##### INFORMATION PROVIDED #####

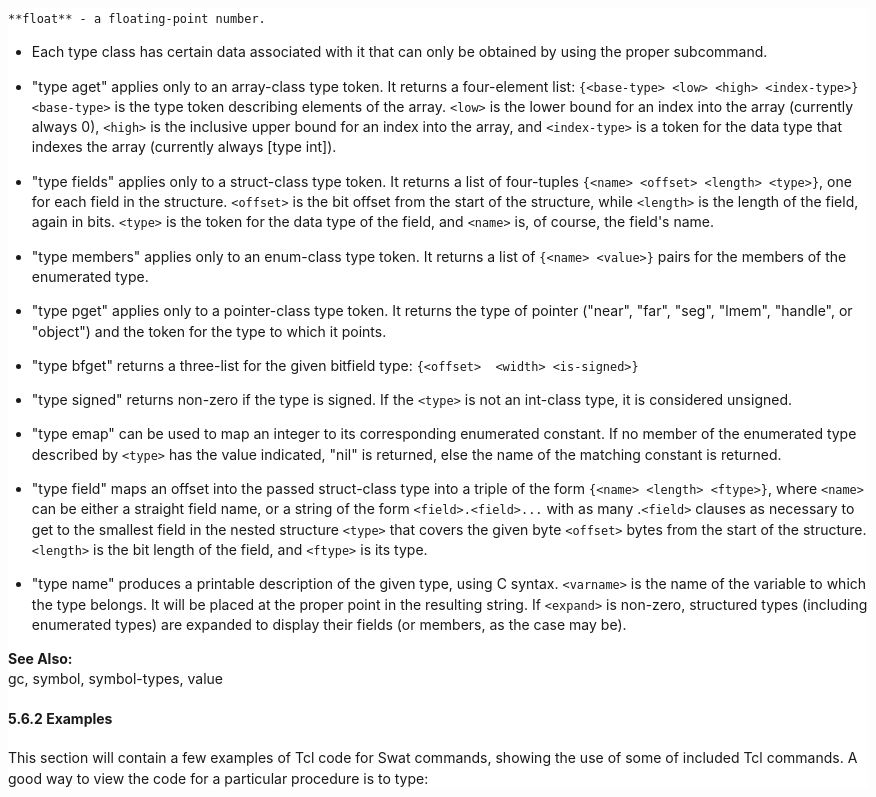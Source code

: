     **float** - a floating-point number.

+ Each type class has certain data associated with it that can only be 
obtained by using the proper subcommand.

+ "type aget" applies only to an array-class type token. It returns a 
four-element list: `{<base-type> <low> <high> <index-type>}` `<base-type>` 
is the type token describing elements of the array. `<low>` is the lower 
bound for an index into the array (currently always 0), `<high>` is the 
inclusive upper bound for an index into the array, and `<index-type>` is a 
token for the data type that indexes the array (currently always [type 
int]).

+ "type fields" applies only to a struct-class type token. It returns a list of 
four-tuples `{<name> <offset> <length> <type>}`, one for each field in the 
structure. `<offset>` is the bit offset from the start of the structure, while 
`<length>` is the length of the field, again in bits. `<type>` is the token for 
the data type of the field, and `<name>` is, of course, the field's name.

+ "type members" applies only to an enum-class type token. It returns a list 
of `{<name> <value>}` pairs for the members of the enumerated type. 

+ "type pget" applies only to a pointer-class type token. It returns the type 
of pointer ("near", "far", "seg", "lmem", "handle", or "object") and the 
token for the type to which it points.

+ "type bfget" returns a three-list for the given bitfield type: `{<offset> 
<width> <is-signed>}`

+ "type signed" returns non-zero if the type is signed. If the `<type>` is not 
an int-class type, it is considered unsigned.

+ "type emap" can be used to map an integer to its corresponding 
enumerated constant. If no member of the enumerated type described by 
`<type>` has the value indicated, "nil" is returned, else the name of the 
matching constant is returned.

+ "type field" maps an offset into the passed struct-class type into a triple 
of the form `{<name> <length> <ftype>}`, where `<name>` can be either a 
straight field name, or a string of the form `<field>.<field>...` with as many 
.`<field>` clauses as necessary to get to the smallest field in the nested 
structure `<type>` that covers the given byte `<offset>` bytes from the start 
of the structure. `<length>` is the bit length of the field, and `<ftype>` is its 
type.

+ "type name" produces a printable description of the given type, using C 
syntax. `<varname>` is the name of the variable to which the type belongs. 
It will be placed at the proper point in the resulting string. If `<expand>` 
is non-zero, structured types (including enumerated types) are expanded 
to display their fields (or members, as the case may be).

**See Also:**  
gc, symbol, symbol-types, value

#### 5.6.2 Examples

This section will contain a few examples of Tcl code for Swat commands, 
showing the use of some of included Tcl commands. A good way to view the 
code for a particular procedure is to type:
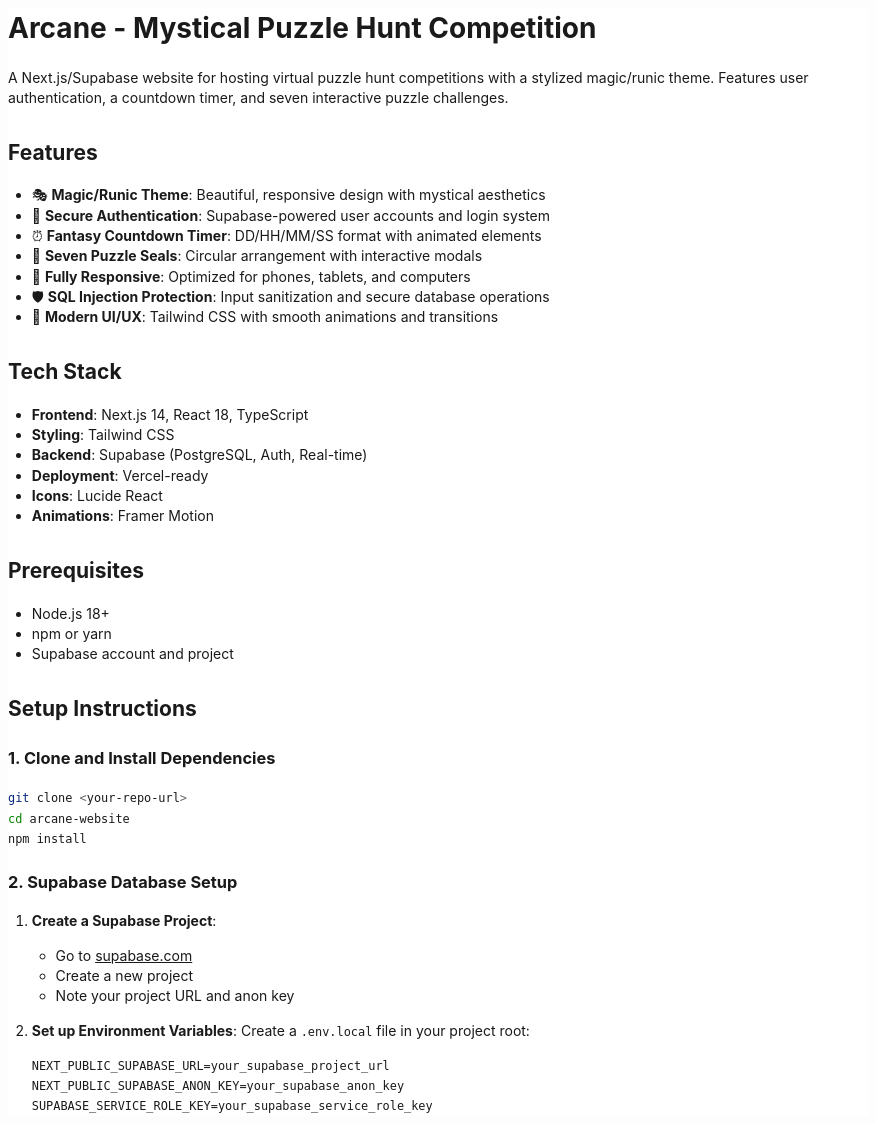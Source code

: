# Arcane - Mystical Puzzle Hunt Competition

A Next.js/Supabase website for hosting virtual puzzle hunt competitions with a stylized magic/runic theme. Features user authentication, a countdown timer, and seven interactive puzzle challenges.

## Features

- 🎭 **Magic/Runic Theme**: Beautiful, responsive design with mystical aesthetics
- 🔐 **Secure Authentication**: Supabase-powered user accounts and login system
- ⏰ **Fantasy Countdown Timer**: DD/HH/MM/SS format with animated elements
- 🧩 **Seven Puzzle Seals**: Circular arrangement with interactive modals
- 📱 **Fully Responsive**: Optimized for phones, tablets, and computers
- 🛡️ **SQL Injection Protection**: Input sanitization and secure database operations
- 🎨 **Modern UI/UX**: Tailwind CSS with smooth animations and transitions

## Tech Stack

- **Frontend**: Next.js 14, React 18, TypeScript
- **Styling**: Tailwind CSS
- **Backend**: Supabase (PostgreSQL, Auth, Real-time)
- **Deployment**: Vercel-ready
- **Icons**: Lucide React
- **Animations**: Framer Motion

## Prerequisites

- Node.js 18+ 
- npm or yarn
- Supabase account and project

## Setup Instructions

### 1. Clone and Install Dependencies

```bash
git clone <your-repo-url>
cd arcane-website
npm install
```

### 2. Supabase Database Setup

1. **Create a Supabase Project**:
   - Go to [supabase.com](https://supabase.com)
   - Create a new project
   - Note your project URL and anon key

2. **Set up Environment Variables**:
   Create a `.env.local` file in your project root:
   ```env
   NEXT_PUBLIC_SUPABASE_URL=your_supabase_project_url
   NEXT_PUBLIC_SUPABASE_ANON_KEY=your_supabase_anon_key
   SUPABASE_SERVICE_ROLE_KEY=your_supabase_service_role_key
   ```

#####

> _EXERCISE DETAILS_
Lines with the string "constant": pick each one out of the material and return it.

> _ANSWER SPACE_
enumerated constant. If no member of the enumerated type described by 
matching constant is returned.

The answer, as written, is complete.